**What is expected:** When you find the line with "It is direct" among the records below, reproduce it and each line after it exactly, ending with the line with "Both $\omega$ and".

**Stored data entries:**
____

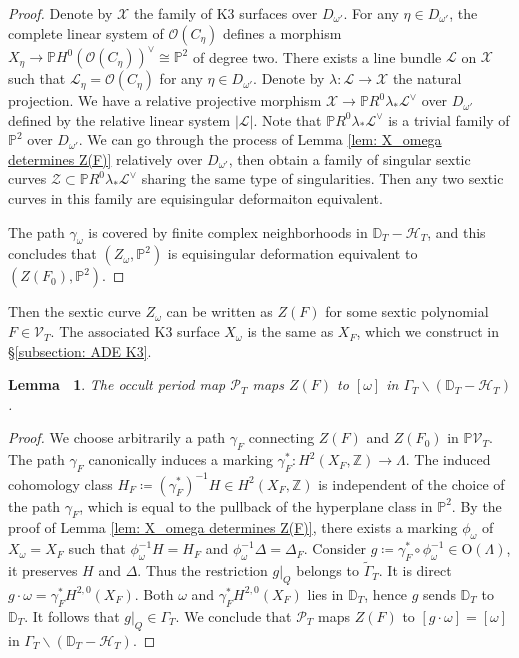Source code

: \documentclass[12pt,reqno,a4paper]{amsart}
\newtheorem{lem}[thm]{Lemma~}
\theoremstyle{remark}
\theoremstyle{definition}
\begin{document}
\begin{proof}
    Denote by $\mathcal{X}$ the family of K3 surfaces over $D_{\omega'}$. 
    For any $\eta\in D_{\omega'}$, the complete linear system of $\mathcal{O}(C_\eta)$ defines a morphism $X_\eta\to \mathbb{P} H^0(\mathcal{O}(C_\eta))^\vee\cong\mathbb{P}^2$ of degree two.
    There exists a line bundle $\mathcal{L}$ on $\mathcal{X}$ such that $\mathcal{L}_\eta=\mathcal{O}(C_\eta)$ for any $\eta\in D_{\omega'}$.
    Denote by $\lambda\colon \mathcal{L}\to\mathcal{X}$ the natural projection.
    We have a relative projective morphism $\mathcal{X}\to \mathbb{P} R^0\lambda_*\mathcal{L}^\vee$ over $D_{\omega'}$ defined by the relative linear system $|\mathcal{L}|$.
    Note that $\mathbb{P} R^0\lambda_*\mathcal{L}^\vee$ is a trivial family of $\mathbb{P}^2$ over $D_{\omega'}$.
    We can go through the process of Lemma \ref{lem: X_omega determines Z(F)} relatively over $D_{\omega'}$, then obtain a family of singular sextic curves $\mathcal{Z}\subset \mathbb{P} R^0\lambda_*\mathcal{L}^\vee$ sharing the same type of singularities.
    Then any two sextic curves in this family are equisingular deformaiton equivalent.

    The path $\gamma_\omega$ is covered by finite complex neighborhoods in $\mathbb{D}_T-\mathcal{H}_T$, and this concludes that $(Z_\omega,\mathbb{P}^2)$ is equisingular deformation equivalent to $(Z(F_0),\mathbb{P}^2)$.
\end{proof}
Then the sextic curve $Z_\omega$ can be written as $Z(F)$ for some sextic polynomial $F\in\mathcal{V}_T$.
The associated K3 surface $X_\omega$ is the same as $X_F$, which we construct in \S \ref{subsection: ADE K3}.

\begin{lem}
\label{lem: Prd_T coincides with global period map}
    The occult period map $\mathscr{P}_T$ maps $Z(F)$ to $[\omega]$ in $\Gamma_T\backslash (\mathbb{D}_T-\mathcal{H}_T)$.
\end{lem}
\begin{proof}
    We choose arbitrarily a path $\gamma_F$ connecting $Z(F)$ and $Z(F_0)$ in $\mathbb{P}\mathcal{V}_T$. 
    The path $\gamma_F$ canonically induces a marking $\gamma_F^*\colon H^2(X_F,\mathbb{Z})\to\Lambda$.
    The induced cohomology class $H_F\coloneqq (\gamma_F^*)^{-1} H\in H^2(X_F,\mathbb{Z})$ is independent of the choice of the path $\gamma_F$, which is equal to the pullback of the hyperplane class in $\mathbb{P}^2$.
    By the proof of Lemma \ref{lem: X_omega determines Z(F)}, there exists a marking $\phi_\omega$ of $X_\omega=X_F$ such that $\phi_\omega^{-1} H = H_F$ and $\phi_\omega^{-1} \Delta = \Delta_F$.
    Consider $g\coloneqq \gamma_F^*\circ \phi_\omega^{-1}\in \mathrm{O}(\Lambda)$, it preserves $H$ and $\Delta$. Thus the restriction $g|_Q$ belongs to $\widetilde{\Gamma}_T$.
            It is direct $g\cdot\omega = \gamma_F^* H^{2,0}(X_F)$. 
    Both $\omega$ and $\gamma_F^* H^{2,0}(X_F)$ lies in $\mathbb{D}_T$, hence $g$ sends $\mathbb{D}_T$ to $\mathbb{D}_T$. It follows that $g|_Q\in \Gamma_T$. We conclude that $\mathscr{P}_T$ maps $Z(F)$ to $[g\cdot\omega]=[\omega]$ in $\Gamma_T\backslash (\mathbb{D}_T-\mathcal{H}_T)$.
\end{proof}
\end{document}
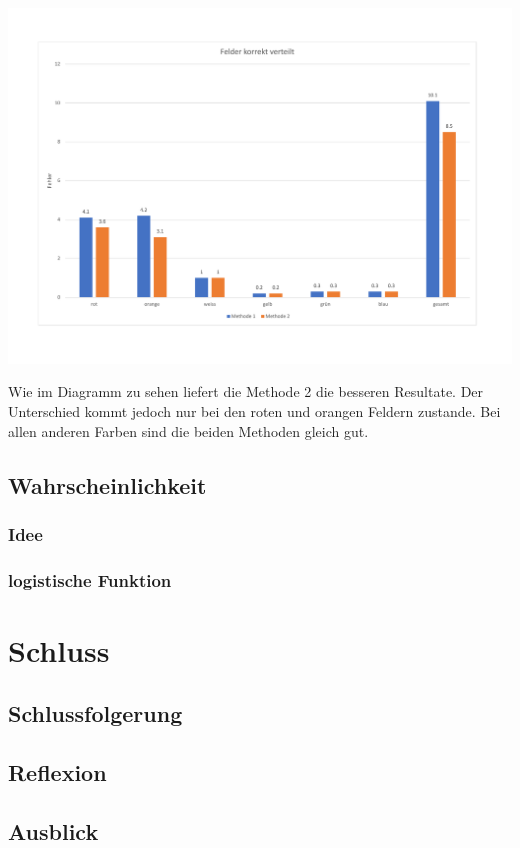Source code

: \documentclass[a4paper, 12pt]{article}
\begin{document}
\includegraphics[scale=0.4]{Felder_korrekt_verteilt}

Wie im Diagramm zu sehen liefert die Methode 2 die besseren Resultate. Der Unterschied kommt jedoch nur bei den roten und orangen Feldern zustande. Bei allen anderen Farben sind die beiden Methoden gleich gut. 
\subsection{Wahrscheinlichkeit}
\subsubsection{Idee}
\subsubsection{logistische Funktion}
\section{Schluss}
\subsection{Schlussfolgerung}
\subsection{Reflexion}
\subsection{Ausblick}
\end{document}
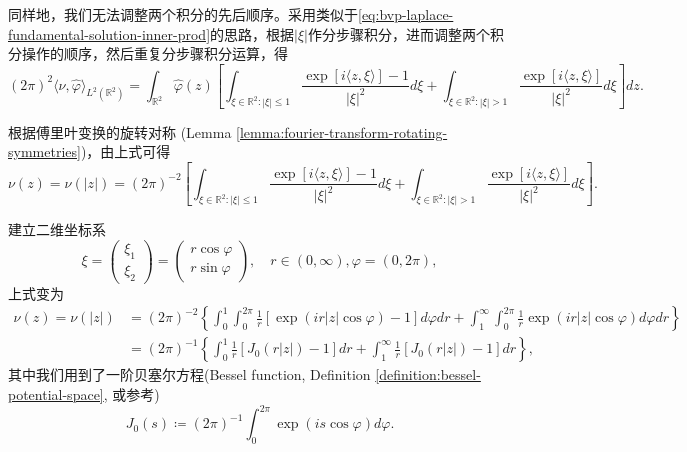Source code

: 同样地，我们无法调整两个积分的先后顺序。采用类似于\eqref{eq:bvp-laplace-fundamental-solution-inner-prod}的思路，根据$|\xi|$作分步骤积分，进而调整两个积分操作的顺序，然后重复分步骤积分运算，得
\begin{equation*}
  \left( 2 \pi \right)^2 \langle \nu, \widehat{\varphi} \rangle_{L^2(\mathbb{R}^2)}
  = \int_{\mathbb{R}^2}
  \widehat{\varphi}(z)
  \left[
  \int_{\xi \in \mathbb{R}^2: |\xi| \le 1}
  \frac{
  \exp \left[i \langle z, \xi \rangle \right] - 1
  }{
  |\xi|^2
  }
  d \xi
  + \int_{\xi \in \mathbb{R}^2: |\xi| > 1}
  \frac{
  \exp \left[i \langle z, \xi \rangle \right]
  }{
  |\xi|^2
  }
  d \xi
  \right]
  dz.
\end{equation*}

根据傅里叶变换的旋转对称 (Lemma \ref{lemma:fourier-transform-rotating-symmetries})，由上式可得
\begin{equation*}
  \nu(z) = \nu(|z|) = (2 \pi)^{-2}
  \left[
  \int_{\xi \in \mathbb{R}^2: |\xi| \le 1}
  \frac{
  \exp \left[i \langle z, \xi \rangle \right] - 1
  }{
  |\xi|^2
  }
  d \xi
  + \int_{\xi \in \mathbb{R}^2: |\xi| > 1}
  \frac{
  \exp \left[i \langle z, \xi \rangle \right]
  }{
  |\xi|^2
  }
  d \xi
  \right].
\end{equation*}

建立二维坐标系
\begin{equation*}
  \xi = \begin{pmatrix}
  \xi_1\\ \xi_2
  \end{pmatrix}
  = \begin{pmatrix}
  r \cos \varphi \\
  r \sin \varphi
  \end{pmatrix}, \quad r \in (0,\infty), \varphi = (0, 2 \pi),
\end{equation*}
上式变为
\begin{equation*}
  \begin{split}
    \nu(z) = \nu(|z|) &= (2 \pi)^{-2}
    \left\{
    \int_{0}^{1}
    \int_{0}^{2 \pi}
    \frac{1}{r}
    \left[ \exp \left(i r |z| \cos \varphi \right) - 1 \right]
    d \varphi d r
    +
    \int_{1}^{\infty}
    \int_{0}^{2 \pi}
    \frac{1}{r}
     \exp \left(i r |z| \cos \varphi  \right)
     d \varphi d r
    \right\} \\
    & = \left( 2 \pi \right)^{-1}
    \left\{
    \int_{0}^{1}
    \frac{1}{r}
    \left[
    J_0(r |z|) - 1
    \right]
    dr
    +
    \int_{1}^{\infty}
    \frac{1}{r}
    \left[
    J_0(r |z|) - 1
    \right]
    dr
    \right\},
  \end{split}
\end{equation*}
其中我们用到了一阶贝塞尔方程(Bessel function, Definition \ref{definition:bessel-potential-space}, 或参考\cite[Sec. 8.411]{Gradshteyn:2014uy})
\begin{equation*}
  J_{0}(s) \coloneqq (2 \pi)^{-1} \int_{0}^{2 \pi} \exp \left( i s \cos \varphi \right) d \varphi.
\end{equation*}

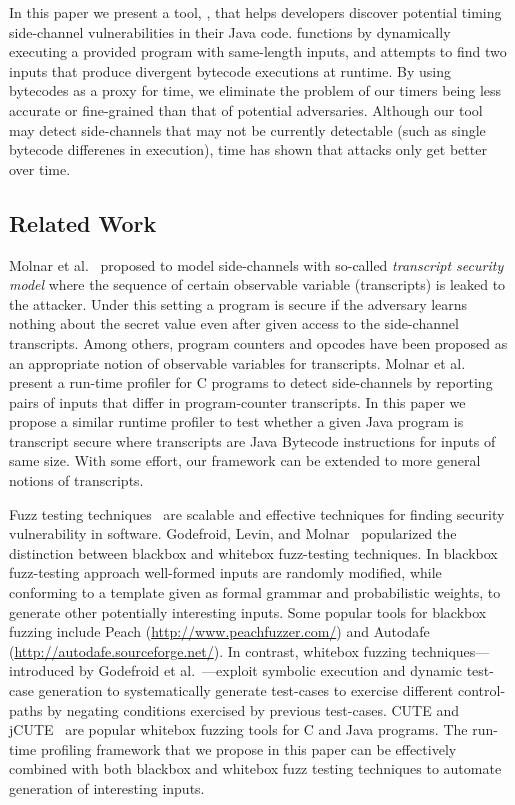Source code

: In this paper we present a tool, \jcupid, that helps developers discover
potential timing side-channel vulnerabilities in their Java code. \jcupid
functions by dynamically executing a provided program with same-length inputs,
and attempts to find two inputs that produce divergent bytecode executions at
runtime. By using bytecodes as a proxy for time, we eliminate the problem of
our timers being less accurate or fine-grained than that of potential
adversaries. Although our tool may detect side-channels that may not be currently
detectable (such as single bytecode differenes in execution), time has shown
that attacks only get better over time.

\subsection{Related Work} 

Molnar et al.~\cite{Molnar05} proposed to model side-channels with
so-called \emph{transcript security model} where the sequence of certain
observable variable (transcripts) is leaked to the attacker.
Under this setting a program is secure if the adversary learns nothing about the
secret value even after given access to the side-channel transcripts.
Among others, program counters and opcodes have been proposed as an appropriate
notion of observable variables for transcripts.
Molnar et al.~\cite{Molnar05} present a run-time profiler for C programs to
detect side-channels by reporting pairs of inputs that differ in program-counter
transcripts.
In this paper we propose a similar runtime profiler to test whether a given
Java program is transcript secure where transcripts are Java Bytecode
instructions for inputs of same size.
With some effort, our framework can be extended to more general notions of
transcripts.

Fuzz testing techniques~\cite{God12} are scalable and effective techniques for finding security
vulnerability in software.
Godefroid, Levin, and Molnar~\cite{God12} popularized the distinction between
blackbox and whitebox fuzz-testing techniques.
In blackbox fuzz-testing approach well-formed inputs are randomly modified,
while conforming to a template given as formal grammar and probabilistic
weights, to generate other potentially interesting inputs.  
Some popular tools for blackbox fuzzing include Peach 
(\url{http://www.peachfuzzer.com/}) and Autodafe
(\url{http://autodafe.sourceforge.net/}).
In contrast, whitebox fuzzing techniques---introduced by Godefroid et
al.~\cite{God12,GKS05}---exploit symbolic execution and dynamic test-case generation
to systematically generate test-cases to exercise different control-paths by
negating conditions exercised by previous test-cases.
CUTE and jCUTE~\cite{Sen2006} are popular whitebox fuzzing tools for C and Java
programs. 
The run-time profiling framework that we propose in this paper can be
effectively combined with both blackbox and whitebox fuzz testing techniques to
automate generation of interesting inputs.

____

**Written answer:**
            It is direct $g\cdot\omega = \gamma_F^* H^{2,0}(X_F)$. 
    Both $\omega$ and $\gamma_F^* H^{2,0}(X_F)$ lies in $\mathbb{D}_T$, hence $g$ sends $\mathbb{D}_T$ to $\mathbb{D}_T$. It follows that $g|_Q\in \Gamma_T$. We conclude that $\mathscr{P}_T$ maps $Z(F)$ to $[g\cdot\omega]=[\omega]$ in $\Gamma_T\backslash (\mathbb{D}_T-\mathcal{H}_T)$.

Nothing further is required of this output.